Infinite retries even on CRITICAL severity #830

bhh1988 · 2017-05-28T08:03:22Z

Have you read the FAQ and checked for duplicate issues:
Yes, I'm filing a more general issue, which is the root cause of #762.

What version of Shaka Player are you using:
This issue exists in both 2.0.x and 2.1.x, and not before.

Can you reproduce the issue with our latest release version:
Yes

Can you reproduce the issue with the latest code from master:
Yes

Are you using the demo app or your own custom app:
Yes

If custom app, can you reproduce the issue using our demo app:
Yes

What browser and OS are you using:
Chrome, Mac (but should be reproducible in others).

What are the manifest and license server URIs:
(you can send the URIs to shaka-player-issues@google.com instead, but please use GitHub and the template for the rest)
Irrelevant. Only thing that matters is that segments return non 2XX http code. Even 401 or 403 reproduces.

What did you do?
Host segments on my local server, program server to return 401/403, or anything non 2XX for segments (manifest still served fine).

What did you expect to happen?
For 401/403, these are CRITICAL severity since #620 so I expect no retries to occur. For other non-2XX codes, I expect only up to "maxAttempts" retries to occur.

What actually happened?
Retries forever. This is counter-intuitive since it basically doesn't respect the maxAttempts in the retryParameters. Not to mention it can lead to unintentional DDOS'ing of the host...

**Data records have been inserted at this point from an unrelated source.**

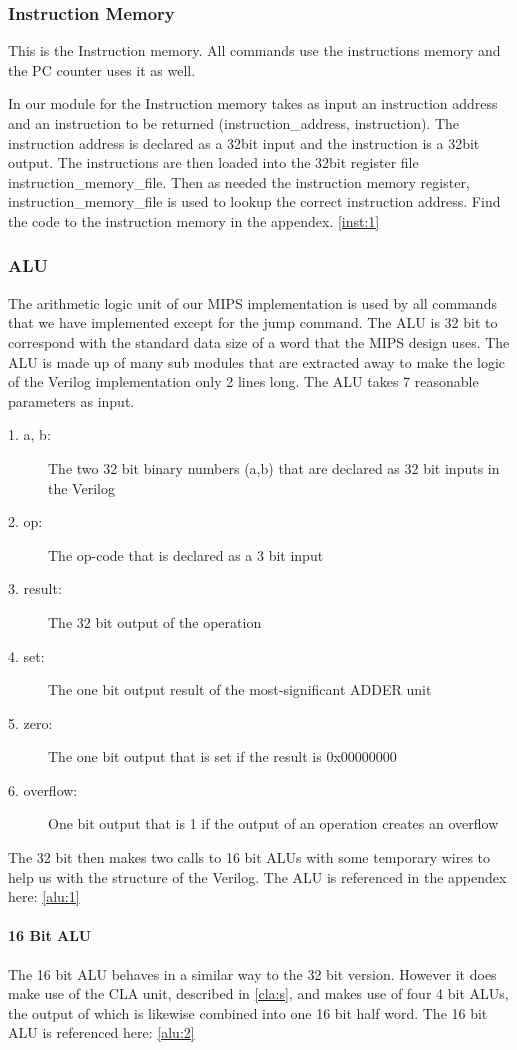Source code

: \documentclass{llncs}
\begin{document}
\subsubsection{Instruction Memory}
This is the Instruction memory.  All commands use the instructions
memory and the PC counter uses it as well.

In our module for the Instruction memory takes as input an instruction
address and an instruction to be returned (instruction\_address,
instruction). The instruction address is declared as a 32bit input and
the instruction is a 32bit output. The instructions are then loaded
into the 32bit register file instruction\_memory\_file.  Then as
needed the instruction memory register, instruction\_memory\_file is
used to lookup the correct instruction address.  Find the code to the
instruction memory in the appendex. \ref{inst:1}
 
\subsubsection{ALU}
The arithmetic logic unit of our MIPS implementation is used by all commands that we have implemented except for the jump command.  The ALU is 32 bit to correspond with the standard data size of a word that the MIPS design uses. The ALU is made up of many sub modules that are extracted away to make the logic of the Verilog implementation only 2 lines long.  The ALU takes 7 reasonable parameters as input.
\begin{description}
\item[1. a, b: ] The two 32 bit binary numbers (a,b) that are declared as 32 bit inputs in the Verilog
\item[2. op: ] The op-code that is declared as a 3 bit input
\item[3. result: ] The 32 bit output of the operation 
\item[4. set: ] The one bit output result of the most-significant ADDER unit
\item[5. zero: ] The one bit output that is set if the result is 0x00000000
\item[6. overflow: ] One bit output that is 1 if the output of an operation creates an overflow
\end{description}

The 32 bit then makes two calls to 16 bit ALUs with some temporary wires to help us with the structure of the Verilog. The ALU is referenced in the appendex here: \ref{alu:1}
\paragraph{16 Bit ALU}
The 16 bit ALU behaves in a similar way to the 32 bit version.  However it does make use of the CLA unit, described in \ref{cla:s}, and makes use of four 4 bit ALUs, the output of which is likewise combined into one 16 bit half word.  The 16 bit ALU is referenced here: \ref{alu:2}
\end{document}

I've debugged through the code, and I think I understand the issue and possible solutions. #390 was fixed by introducing another layer of retries in StreamingEngine (see 0d77ddf). However, the logic introduced there, by calling handleNetworkError_(), effectively leads to infinite retries. This double-layering of retries (both StreamingEngine and NetworkingEngine) is confusing and seems to defeat the point of having a retry-policy with the RetryParameters. I could be wrong, but it seems to me that #390 would have been better addressed differently, by telling the user to configuring shaka's RetryParameters appropriately to be robust to network failures, and closing the issue as "by-design". Or at the minimum, it seems that 0d77ddf is catching too many cases in the if-statement by including BAD_HTTP_STATUS, when #390 was really intended for bad network conditions (which would be HTTP_ERROR or TIMEOUT).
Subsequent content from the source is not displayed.